[kmymoney4] [Bug 371069] CSV plugin mishandles UTF-16 files

2016-12-31 Thread NSLW
https://bugs.kde.org/show_bug.cgi?id=371069

NSLW  changed:

   What|Removed |Added

 Status|UNCONFIRMED |RESOLVED
 Resolution|--- |INVALID
 CC||lukasz.wojnilow...@gmail.co
   ||m

--- Comment #11 from NSLW  ---
Closing based on comment #8 and me successfully opening provided file in master
version. Reopen if necessary.

-- 
You are receiving this mail because:
You are watching all bug changes.

[kmymoney4] [Bug 371069] CSV plugin mishandles UTF-16 files

2016-10-25 Thread Thomas Baumgart via KDE Bugzilla
https://bugs.kde.org/show_bug.cgi?id=371069

--- Comment #10 from Thomas Baumgart  ---
>From what I can tell, the data looks good if I read it using the UTF-16 decoder
on the next page in the wizard. Nothing fancy or garbled.

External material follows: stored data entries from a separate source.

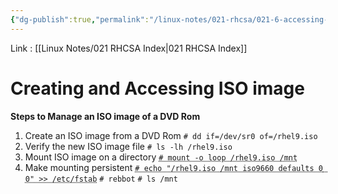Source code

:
 ```yaml
---
{"dg-publish":true,"permalink":"/linux-notes/021-rhcsa/021-6-accessing-dvd-rom/021-6-2-creating-and-accessing-iso-image/"}
---
```


Link : [[Linux Notes/021 RHCSA Index\|021 RHCSA Index]]

# Creating and Accessing ISO image

**Steps to Manage an ISO image of a DVD Rom**

1. Create an ISO image from a DVD Rom
	`# dd if=/dev/sr0 of=/rhel9.iso`
	<style> .container {font-family: sans-serif; text-align: center;} .button-wrapper button {z-index: 1;height: 40px; width: 100px; margin: 10px;padding: 5px;} .excalidraw .App-menu_top .buttonList { display: flex;} .excalidraw-wrapper { height: 800px; margin: 50px; position: relative;} :root[dir="ltr"] .excalidraw .layer-ui__wrapper .zen-mode-transition.App-menu_bottom--transition-left {transform: none;} </style><script src="https://cdn.jsdelivr.net/npm/react@17/umd/react.production.min.js"></script><script src="https://cdn.jsdelivr.net/npm/react-dom@17/umd/react-dom.production.min.js"></script><script type="text/javascript" src="https://cdn.jsdelivr.net/npm/@excalidraw/excalidraw@0/dist/excalidraw.production.min.js"></script><div id="021-6-1_Creating_and_Accessing_ISO_image_2023-10-02_1458.14.excalidraw.md1"></div><script>(function(){const InitialData={"type":"excalidraw","version":2,"source":"https://github.com/zsviczian/obsidian-excalidraw-plugin/releases/tag/1.9.19","elements":[{"type":"rectangle","version":76,"versionNonce":1057775452,"isDeleted":false,"id":"bTZYmDe7DOLDJXw7TtHAh","fillStyle":"hachure","strokeWidth":1,"strokeStyle":"solid","roughness":1,"opacity":100,"angle":0,"x":-325.6367492675781,"y":-226.79106903076172,"strokeColor":"#f08c00","backgroundColor":"transparent","width":414,"height":66,"seed":1724378596,"groupIds":[],"frameId":null,"roundness":{"type":3},"boundElements":[{"type":"text","id":"iSrcd0Qr"},{"id":"tXV9neb3vXDEzFnop9dvm","type":"arrow"}],"updated":1696239147879,"link":null,"locked":false},{"type":"text","version":35,"versionNonce":1307628644,"isDeleted":false,"id":"iSrcd0Qr","fillStyle":"hachure","strokeWidth":1,"strokeStyle":"solid","roughness":1,"opacity":100,"angle":0,"x":-244.82327270507812,"y":-205.29106903076172,"strokeColor":"#f08c00","backgroundColor":"transparent","width":252.373046875,"height":23,"seed":1363017052,"groupIds":[],"frameId":null,"roundness":null,"boundElements":[],"updated":1696239147879,"link":null,"locked":false,"fontSize":20,"fontFamily":2,"text":"# dd if=/dev/sr0 of=/rhel8.iso","rawText":"# dd if=/dev/sr0 of=/rhel8.iso","textAlign":"center","verticalAlign":"middle","containerId":"bTZYmDe7DOLDJXw7TtHAh","originalText":"# dd if=/dev/sr0 of=/rhel8.iso","lineHeight":1.15,"baseline":18},{"type":"text","version":16,"versionNonce":1058612836,"isDeleted":false,"id":"K9V7ZKmb","fillStyle":"hachure","strokeWidth":1,"strokeStyle":"solid","roughness":1,"opacity":100,"angle":0,"x":217.12210083007812,"y":-282.7976837158203,"strokeColor":"#2f9e44","backgroundColor":"transparent","width":22.759979248046875,"height":25,"seed":899215588,"groupIds":[],"frameId":null,"roundness":null,"boundElements":[],"updated":1696239140846,"link":null,"locked":false,"fontSize":20,"fontFamily":1,"text":"dd","rawText":"dd","textAlign":"left","verticalAlign":"top","containerId":null,"originalText":"dd","lineHeight":1.25,"baseline":17},{"type":"text","version":410,"versionNonce":1769400028,"isDeleted":false,"id":"vuuk7BX7","fillStyle":"hachure","strokeWidth":1,"strokeStyle":"solid","roughness":1,"opacity":100,"angle":0,"x":207.03579711914062,"y":-283.8736267089844,"strokeColor":"#1971c2","backgroundColor":"transparent","width":164.89984130859375,"height":75,"seed":801405916,"groupIds":[],"frameId":null,"roundness":null,"boundElements":[{"id":"tXV9neb3vXDEzFnop9dvm","type":"arrow"}],"updated":1696239189592,"link":null,"locked":false,"fontSize":20,"fontFamily":1,"text":"    is an inbuilt\nutility to create\nISO images","rawText":"    is an inbuilt\nutility to create\nISO images","textAlign":"left","verticalAlign":"top","containerId":null,"originalText":"    is an inbuilt\nutility to create\nISO images","lineHeight":1.25,"baseline":67},{"type":"arrow","version":501,"versionNonce":529593956,"isDeleted":false,"id":"tXV9neb3vXDEzFnop9dvm","fillStyle":"hachure","strokeWidth":1,"strokeStyle":"solid","roughness":1,"opacity":100,"angle":0,"x":191.59378051757812,"y":-241.77635786300922,"strokeColor":"#1e1e1e","backgroundColor":"transparent","width":88.51220703125003,"height":43.295681293917625,"seed":1212660572,"groupIds":[],"frameId":null,"roundness":{"type":2},"boundElements":[],"updated":1696239233273,"link":null,"locked":false,"startBinding":{"elementId":"vuuk7BX7","gap":15.4420166015625,"focus":0.5564718924947794},"endBinding":{"elementId":"bTZYmDe7DOLDJXw7TtHAh","gap":14.71832275390625,"focus":0.7728918782071901},"lastCommittedPoint":null,"startArrowhead":null,"endArrowhead":"arrow","points":[[0,0],[-88.51220703125003,43.295681293917625]]},{"type":"rectangle","version":72,"versionNonce":279966564,"isDeleted":false,"id":"DsnrZVIicXzjy1ncLeJm3","fillStyle":"hachure","strokeWidth":1,"strokeStyle":"solid","roughness":1,"opacity":100,"angle":0,"x":194.22232055664062,"y":-296.7628631591797,"strokeColor":"#1e1e1e","backgroundColor":"transparent","width":200.6856689453125,"height":98.15188598632812,"seed":1111245788,"groupIds":[],"frameId":null,"roundness":{"type":3},"boundElements":[],"updated":1696239163407,"link":null,"locked":false},{"id":"Mzmz-mCmOp8NTQ2S_z4WH","type":"arrow","x":-196.63642035590277,"y":-181.85921605428058,"width":1.947462293836793,"height":69.62164984809027,"angle":0,"strokeColor":"#1e1e1e","backgroundColor":"transparent","fillStyle":"hachure","strokeWidth":1,"strokeStyle":"solid","roughness":1,"opacity":100,"groupIds":[],"frameId":null,"roundness":{"type":2},"seed":1852606948,"version":68,"versionNonce":983406556,"isDeleted":false,"boundElements":null,"updated":1696239285217,"link":null,"locked":false,"points":[[0,0],[-1.947462293836793,69.62164984809027]],"lastCommittedPoint":null,"startBinding":null,"endBinding":{"elementId":"6Dh1vaeq","focus":0.037903173669523,"gap":6.0459052191840215},"startArrowhead":null,"endArrowhead":"arrow"},{"id":"PX7zCPbn5TXPKRzZEk1TG","type":"arrow","x":-92.44737413194446,"y":-180.8854679531521,"width":0.9737481011284785,"height":66.700439453125,"angle":0,"strokeColor":"#1e1e1e","backgroundColor":"transparent","fillStyle":"hachure","strokeWidth":1,"strokeStyle":"solid","roughness":1,"opacity":100,"groupIds":[],"frameId":null,"roundness":{"type":2},"seed":609566948,"version":66,"versionNonce":2038384484,"isDeleted":false,"boundElements":null,"updated":1696239287850,"link":null,"locked":false,"points":[[0,0],[-0.9737481011284785,66.700439453125]],"lastCommittedPoint":null,"startBinding":null,"endBinding":{"elementId":"j3hmTo6c","focus":-0.5967067151417991,"gap":9.997422960069457},"startArrowhead":null,"endArrowhead":"arrow"},{"id":"6Dh1vaeq","type":"text","x":-238.32244873046875,"y":-106.19166098700629,"width":93.05990600585938,"height":25,"angle":0,"strokeColor":"#e03131","backgroundColor":"transparent","fillStyle":"hachure","strokeWidth":1,"strokeStyle":"solid","roughness":1,"opacity":100,"groupIds":[],"frameId":null,"roundness":null,"seed":1602643044,"version":38,"versionNonce":709828700,"isDeleted":false,"boundElements":[{"id":"Mzmz-mCmOp8NTQ2S_z4WH","type":"arrow"}],"updated":1696239306537,"link":null,"locked":false,"text":"Input file","rawText":"Input file","fontSize":20,"fontFamily":1,"textAlign":"left","verticalAlign":"top","baseline":17,"containerId":null,"originalText":"Input file","lineHeight":1.25},{"id":"j3hmTo6c","type":"text","x":-112.01731363932294,"y":-104.18760553995764,"width":109.9998779296875,"height":25,"angle":0,"strokeColor":"#e03131","backgroundColor":"transparent","fillStyle":"hachure","strokeWidth":1,"strokeStyle":"solid","roughness":1,"opacity":100,"groupIds":[],"frameId":null,"roundness":null,"seed":1868038628,"version":62,"versionNonce":530803812,"isDeleted":false,"boundElements":[{"id":"PX7zCPbn5TXPKRzZEk1TG","type":"arrow"}],"updated":1696239304433,"link":null,"locked":false,"text":"Output file","rawText":"Output file","fontSize":20,"fontFamily":1,"textAlign":"left","verticalAlign":"top","baseline":17,"containerId":null,"originalText":"Output file","lineHeight":1.25}],"appState":{"theme":"dark","viewBackgroundColor":"#ffffff","currentItemStrokeColor":"#e03131","currentItemBackgroundColor":"transparent","currentItemFillStyle":"hachure","currentItemStrokeWidth":1,"currentItemStrokeStyle":"solid","currentItemRoughness":1,"currentItemOpacity":100,"currentItemFontFamily":1,"currentItemFontSize":20,"currentItemTextAlign":"left","currentItemStartArrowhead":null,"currentItemEndArrowhead":"arrow","scrollX":352.3417494032118,"scrollY":369.093196021186,"zoom":{"value":1.8},"currentItemRoundness":"round","gridSize":null,"gridColor":{"Bold":"#C9C9C9FF","Regular":"#EDEDEDFF"},"currentStrokeOptions":null,"previousGridSize":null,"frameRendering":{"enabled":true,"clip":true,"name":true,"outline":true}},"files":{}};InitialData.scrollToContent=true;App=()=>{const e=React.useRef(null),t=React.useRef(null),[n,i]=React.useState({width:void 0,height:void 0});return React.useEffect(()=>{i({width:t.current.getBoundingClientRect().width,height:t.current.getBoundingClientRect().height});const e=()=>{i({width:t.current.getBoundingClientRect().width,height:t.current.getBoundingClientRect().height})};return window.addEventListener("resize",e),()=>window.removeEventListener("resize",e)},[t]),React.createElement(React.Fragment,null,React.createElement("div",{className:"excalidraw-wrapper",ref:t},React.createElement(ExcalidrawLib.Excalidraw,{ref:e,width:n.width,height:n.height,initialData:InitialData,viewModeEnabled:!0,zenModeEnabled:!0,gridModeEnabled:!1})))},excalidrawWrapper=document.getElementById("021-6-1_Creating_and_Accessing_ISO_image_2023-10-02_1458.14.excalidraw.md1");ReactDOM.render(React.createElement(App),excalidrawWrapper);})();</script>
2. Verify the new ISO image file
	`# ls -lh /rhel9.iso`
1. Mount ISO image on a directory
	<abbr title="loop is the logical device driver for ISO images">`# mount -o loop /rhel9.iso /mnt`</abbr>
1. Make mounting persistent
	<abbr title="/etc/fstab is a file used for storing persistent mount entries">`# echo "/rhel9.iso /mnt iso9660 defaults 0 0" >> /etc/fstab`</abbr>
	`# rebbot`
	`# ls /mnt`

And I just omitted the return type void when I referenced the method. It is a
current git head of the 4.8 branch.

-- 
You are receiving this mail because:
You are watching all bug changes.


[kmymoney4] [Bug 371069] CSV plugin mishandles UTF-16 files

2016-10-22 Thread allan via KDE Bugzilla
https://bugs.kde.org/show_bug.cgi?id=371069

--- Comment #9 from allan  ---
(In reply to Thomas Baumgart from comment #8)
> I tried this on my KDE4, KMyMoney 4.8 production system (this is generated
> of HEAD on the 4.8 branch).

> When I change the encoding in the dialog to UTF-16 before I select the file,
> then things seem to work properly.

Just to be clear, are you saying that you do not then see the problem I
reported, of the data being garbled?  If I ensure that UTF-16 is already
selected - displayed in the file selector - then I definitely do see the
corruption.

> I am looking at the following snippet in
> CSVDialog::readFile(const QString& fname):

Might this be a non-current git head version?  There has recently been some
reformatting of the source and I have void CSVWizard::readFile(const QString&
fname), as does the current git head.  In terms of the actual code, they are
identical in this particular area.  Just to be clear, again.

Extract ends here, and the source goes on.